31992D0543

92/543/EEG: Beschikking van de Raad van 23 november 1992 waarbij de Bondsrepubliek Duitsland wordt gemachtigd een maatregel te treffen die afwijkt van artikel 2, punt 1, juncto artikel 13, titel B, onder d), punten 1 en 2, van Zesde Richtlijn 77/388/EEG betreffende de harmonisatie van de wetgevingen der Lid-Staten inzake omzetbelasting

Publicatieblad Nr.

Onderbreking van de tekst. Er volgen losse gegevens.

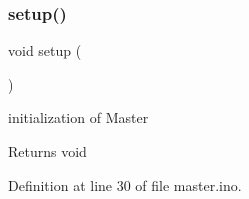 \mbox{\label{master_8ino_a4fc01d736fe50cf5b977f755b675f11d}} 
\subsubsection{\texorpdfstring{setup()}{setup()}}
{\footnotesize\ttfamily void setup (\begin{DoxyParamCaption}{ }\end{DoxyParamCaption})}



initialization of Master 

\begin{DoxyReturn}{Returns}
void 
\end{DoxyReturn}


Definition at line 30 of file master.\+ino.

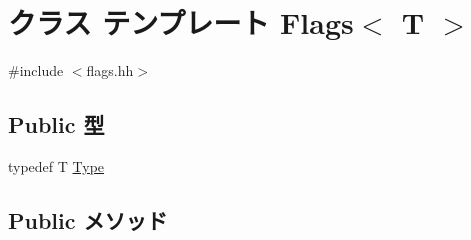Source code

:\hypertarget{classFlags}{
\section{クラス テンプレート Flags$<$ T $>$}
\label{classFlags}
}


{\ttfamily \#include $<$flags.hh$>$}\subsection*{Public 型}
\begin{DoxyCompactItemize}
\item 
typedef T \hyperlink{classFlags_a685b7a70f0ae1f2881cf8937d951c3b1}{Type}
\end{DoxyCompactItemize}
\subsection*{Public メソッド}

L 351 van 02/12/1992 blz. 0031 - 0031


BESCHIKKING VAN DE RAAD van 23 november 1992 waarbij de Bondsrepubliek Duitsland wordt gemachtigd een maatregel te treffen die afwijkt van artikel 2, punt 1, juncto artikel 13, titel B, onder d), punten 1 en 2, van Zesde Richtlijn 77/388/EEG betreffende de harmonisatie van de wetgevingen der Lid-Staten inzake omzetbelasting (92/543/EEG)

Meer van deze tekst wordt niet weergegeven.